---------- Input data

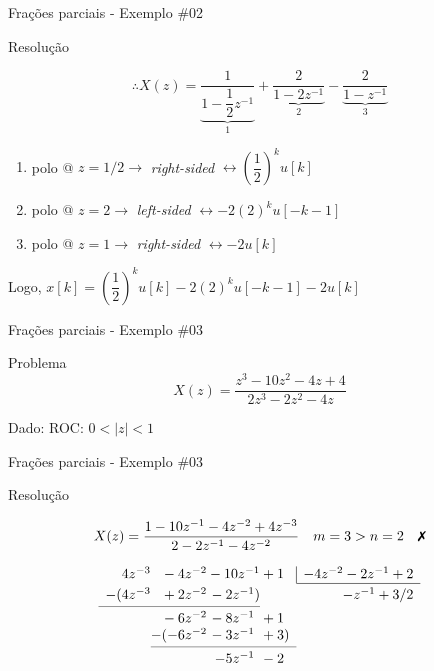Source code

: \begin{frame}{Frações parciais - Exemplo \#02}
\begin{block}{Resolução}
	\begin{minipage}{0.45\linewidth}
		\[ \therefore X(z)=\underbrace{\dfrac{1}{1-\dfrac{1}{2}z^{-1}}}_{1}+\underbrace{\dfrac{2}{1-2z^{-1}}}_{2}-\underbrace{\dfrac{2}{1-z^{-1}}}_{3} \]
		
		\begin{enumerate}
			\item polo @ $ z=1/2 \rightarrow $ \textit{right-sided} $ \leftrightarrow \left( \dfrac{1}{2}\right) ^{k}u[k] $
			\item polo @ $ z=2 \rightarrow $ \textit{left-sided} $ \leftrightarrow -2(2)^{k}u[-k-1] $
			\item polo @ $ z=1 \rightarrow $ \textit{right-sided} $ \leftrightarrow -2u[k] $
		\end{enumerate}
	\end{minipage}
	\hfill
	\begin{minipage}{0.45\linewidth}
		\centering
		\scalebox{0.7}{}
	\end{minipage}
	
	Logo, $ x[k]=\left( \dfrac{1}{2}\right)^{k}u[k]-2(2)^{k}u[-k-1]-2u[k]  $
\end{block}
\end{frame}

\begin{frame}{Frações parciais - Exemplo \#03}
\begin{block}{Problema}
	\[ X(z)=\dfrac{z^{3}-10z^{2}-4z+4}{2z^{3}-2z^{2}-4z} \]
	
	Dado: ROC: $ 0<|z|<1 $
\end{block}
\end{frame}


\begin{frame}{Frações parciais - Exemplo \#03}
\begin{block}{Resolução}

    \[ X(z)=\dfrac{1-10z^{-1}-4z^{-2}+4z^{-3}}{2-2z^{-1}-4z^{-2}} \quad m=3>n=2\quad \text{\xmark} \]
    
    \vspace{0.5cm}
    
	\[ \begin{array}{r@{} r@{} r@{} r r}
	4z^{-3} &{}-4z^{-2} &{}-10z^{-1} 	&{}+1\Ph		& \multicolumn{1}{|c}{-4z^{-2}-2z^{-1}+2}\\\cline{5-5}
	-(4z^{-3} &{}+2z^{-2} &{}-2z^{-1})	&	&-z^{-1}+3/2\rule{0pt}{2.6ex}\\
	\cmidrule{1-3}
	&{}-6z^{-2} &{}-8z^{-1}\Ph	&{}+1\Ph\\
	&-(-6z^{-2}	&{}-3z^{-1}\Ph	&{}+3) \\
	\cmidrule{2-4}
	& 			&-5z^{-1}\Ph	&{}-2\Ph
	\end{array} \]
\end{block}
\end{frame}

--------------------
---------- Input data

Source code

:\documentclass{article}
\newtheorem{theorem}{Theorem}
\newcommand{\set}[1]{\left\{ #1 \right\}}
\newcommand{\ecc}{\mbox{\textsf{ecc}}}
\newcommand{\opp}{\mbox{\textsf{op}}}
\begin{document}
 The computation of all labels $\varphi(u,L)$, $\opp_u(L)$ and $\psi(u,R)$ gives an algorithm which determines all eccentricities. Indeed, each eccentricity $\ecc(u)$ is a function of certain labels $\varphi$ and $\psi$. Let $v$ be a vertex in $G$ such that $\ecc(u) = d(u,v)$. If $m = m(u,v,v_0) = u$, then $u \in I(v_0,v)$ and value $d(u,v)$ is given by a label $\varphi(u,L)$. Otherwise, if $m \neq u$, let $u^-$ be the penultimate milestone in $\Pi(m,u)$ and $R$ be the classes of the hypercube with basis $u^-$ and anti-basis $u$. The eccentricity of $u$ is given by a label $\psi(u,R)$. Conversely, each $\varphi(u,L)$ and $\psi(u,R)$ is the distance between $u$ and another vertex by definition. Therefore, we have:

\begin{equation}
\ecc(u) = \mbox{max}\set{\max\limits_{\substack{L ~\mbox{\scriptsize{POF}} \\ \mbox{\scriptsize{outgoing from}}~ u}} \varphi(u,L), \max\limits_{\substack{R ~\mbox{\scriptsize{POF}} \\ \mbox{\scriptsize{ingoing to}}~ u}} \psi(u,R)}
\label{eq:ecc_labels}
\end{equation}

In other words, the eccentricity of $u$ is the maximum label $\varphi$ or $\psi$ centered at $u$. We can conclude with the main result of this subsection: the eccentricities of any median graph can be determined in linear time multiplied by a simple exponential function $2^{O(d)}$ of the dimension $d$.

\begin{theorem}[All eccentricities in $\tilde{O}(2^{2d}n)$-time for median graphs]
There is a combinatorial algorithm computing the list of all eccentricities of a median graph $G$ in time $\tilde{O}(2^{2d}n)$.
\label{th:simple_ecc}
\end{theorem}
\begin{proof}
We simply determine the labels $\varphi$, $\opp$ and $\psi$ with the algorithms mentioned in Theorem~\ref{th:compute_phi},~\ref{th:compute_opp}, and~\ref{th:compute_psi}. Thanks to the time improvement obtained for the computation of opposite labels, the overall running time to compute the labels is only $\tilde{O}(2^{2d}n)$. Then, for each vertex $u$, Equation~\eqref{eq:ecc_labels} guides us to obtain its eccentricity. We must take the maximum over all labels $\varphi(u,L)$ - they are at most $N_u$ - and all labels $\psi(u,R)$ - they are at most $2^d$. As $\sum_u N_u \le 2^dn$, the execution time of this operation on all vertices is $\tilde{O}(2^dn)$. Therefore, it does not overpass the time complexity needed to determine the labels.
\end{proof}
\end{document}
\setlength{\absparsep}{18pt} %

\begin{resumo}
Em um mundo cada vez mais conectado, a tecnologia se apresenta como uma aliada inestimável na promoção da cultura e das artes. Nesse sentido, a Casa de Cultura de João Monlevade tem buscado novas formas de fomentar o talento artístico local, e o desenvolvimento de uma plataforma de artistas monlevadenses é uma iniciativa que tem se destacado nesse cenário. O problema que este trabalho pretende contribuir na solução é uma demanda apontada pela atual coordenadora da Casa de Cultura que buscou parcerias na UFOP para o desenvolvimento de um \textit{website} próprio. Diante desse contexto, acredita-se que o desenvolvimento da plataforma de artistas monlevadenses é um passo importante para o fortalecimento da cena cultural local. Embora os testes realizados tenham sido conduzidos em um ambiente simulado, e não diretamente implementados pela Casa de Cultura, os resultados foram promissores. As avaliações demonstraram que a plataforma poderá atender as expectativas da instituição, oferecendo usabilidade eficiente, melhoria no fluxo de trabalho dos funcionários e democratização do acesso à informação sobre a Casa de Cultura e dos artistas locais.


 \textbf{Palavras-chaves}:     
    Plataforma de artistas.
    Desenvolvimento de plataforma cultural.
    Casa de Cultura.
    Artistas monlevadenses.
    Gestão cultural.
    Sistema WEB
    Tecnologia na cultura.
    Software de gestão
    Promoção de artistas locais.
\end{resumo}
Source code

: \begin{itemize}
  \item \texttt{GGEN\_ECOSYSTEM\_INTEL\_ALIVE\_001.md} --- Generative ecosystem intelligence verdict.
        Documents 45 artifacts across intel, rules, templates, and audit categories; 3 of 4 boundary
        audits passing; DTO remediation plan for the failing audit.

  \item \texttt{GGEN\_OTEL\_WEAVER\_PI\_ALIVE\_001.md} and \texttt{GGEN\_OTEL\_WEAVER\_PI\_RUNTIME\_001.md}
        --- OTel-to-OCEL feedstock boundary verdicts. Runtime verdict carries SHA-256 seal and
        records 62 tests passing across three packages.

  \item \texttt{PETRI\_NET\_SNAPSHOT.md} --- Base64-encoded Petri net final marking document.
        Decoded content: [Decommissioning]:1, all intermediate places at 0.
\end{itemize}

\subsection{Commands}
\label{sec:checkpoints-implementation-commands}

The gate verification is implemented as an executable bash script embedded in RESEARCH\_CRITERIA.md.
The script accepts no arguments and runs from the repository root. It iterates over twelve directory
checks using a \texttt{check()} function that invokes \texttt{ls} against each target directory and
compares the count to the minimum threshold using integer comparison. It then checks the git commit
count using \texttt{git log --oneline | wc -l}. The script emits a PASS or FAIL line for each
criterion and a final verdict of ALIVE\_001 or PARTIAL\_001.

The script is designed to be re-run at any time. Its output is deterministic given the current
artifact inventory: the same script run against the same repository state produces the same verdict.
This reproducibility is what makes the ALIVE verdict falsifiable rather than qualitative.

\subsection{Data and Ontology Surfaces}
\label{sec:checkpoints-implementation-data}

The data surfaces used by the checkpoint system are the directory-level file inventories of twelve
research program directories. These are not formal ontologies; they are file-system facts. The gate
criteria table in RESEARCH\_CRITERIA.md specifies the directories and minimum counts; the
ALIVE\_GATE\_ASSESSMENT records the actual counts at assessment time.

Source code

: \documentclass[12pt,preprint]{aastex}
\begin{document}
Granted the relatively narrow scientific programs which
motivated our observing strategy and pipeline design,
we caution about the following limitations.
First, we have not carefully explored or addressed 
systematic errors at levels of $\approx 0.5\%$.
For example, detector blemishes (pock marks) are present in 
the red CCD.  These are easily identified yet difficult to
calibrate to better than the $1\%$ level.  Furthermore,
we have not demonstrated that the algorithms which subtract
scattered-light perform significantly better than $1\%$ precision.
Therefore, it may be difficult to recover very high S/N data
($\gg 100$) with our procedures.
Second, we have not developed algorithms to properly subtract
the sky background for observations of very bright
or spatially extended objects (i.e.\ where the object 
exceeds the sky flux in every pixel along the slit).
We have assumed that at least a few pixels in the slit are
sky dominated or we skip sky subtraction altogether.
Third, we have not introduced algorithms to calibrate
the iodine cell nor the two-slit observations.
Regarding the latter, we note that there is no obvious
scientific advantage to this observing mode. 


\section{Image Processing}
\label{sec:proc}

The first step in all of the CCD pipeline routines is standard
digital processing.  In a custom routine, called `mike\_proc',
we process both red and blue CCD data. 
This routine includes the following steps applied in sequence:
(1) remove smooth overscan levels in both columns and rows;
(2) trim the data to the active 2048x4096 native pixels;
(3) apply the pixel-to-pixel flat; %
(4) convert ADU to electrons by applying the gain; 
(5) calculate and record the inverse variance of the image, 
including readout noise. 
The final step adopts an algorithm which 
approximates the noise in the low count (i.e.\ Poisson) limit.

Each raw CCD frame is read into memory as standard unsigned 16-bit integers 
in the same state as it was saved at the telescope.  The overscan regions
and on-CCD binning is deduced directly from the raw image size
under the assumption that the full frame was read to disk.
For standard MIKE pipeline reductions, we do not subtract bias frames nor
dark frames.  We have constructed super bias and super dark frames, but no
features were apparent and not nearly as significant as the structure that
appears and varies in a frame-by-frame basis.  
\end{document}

--------------------

From the material above, set down exactly the lines starting at the one with "we have not demonstrated" and ending at the one with "we process both red and blue CCD data.", end lines included.

we have not demonstrated that the algorithms which subtract
scattered-light perform significantly better than $1\%$ precision.
Therefore, it may be difficult to recover very high S/N data
($\gg 100$) with our procedures.
Second, we have not developed algorithms to properly subtract
the sky background for observations of very bright
or spatially extended objects (i.e.\ where the object 
exceeds the sky flux in every pixel along the slit).
We have assumed that at least a few pixels in the slit are
sky dominated or we skip sky subtraction altogether.
Third, we have not introduced algorithms to calibrate
the iodine cell nor the two-slit observations.
Regarding the latter, we note that there is no obvious
scientific advantage to this observing mode. 


\section{Image Processing}
\label{sec:proc}

The first step in all of the CCD pipeline routines is standard
digital processing.  In a custom routine, called `mike\_proc',
we process both red and blue CCD data. 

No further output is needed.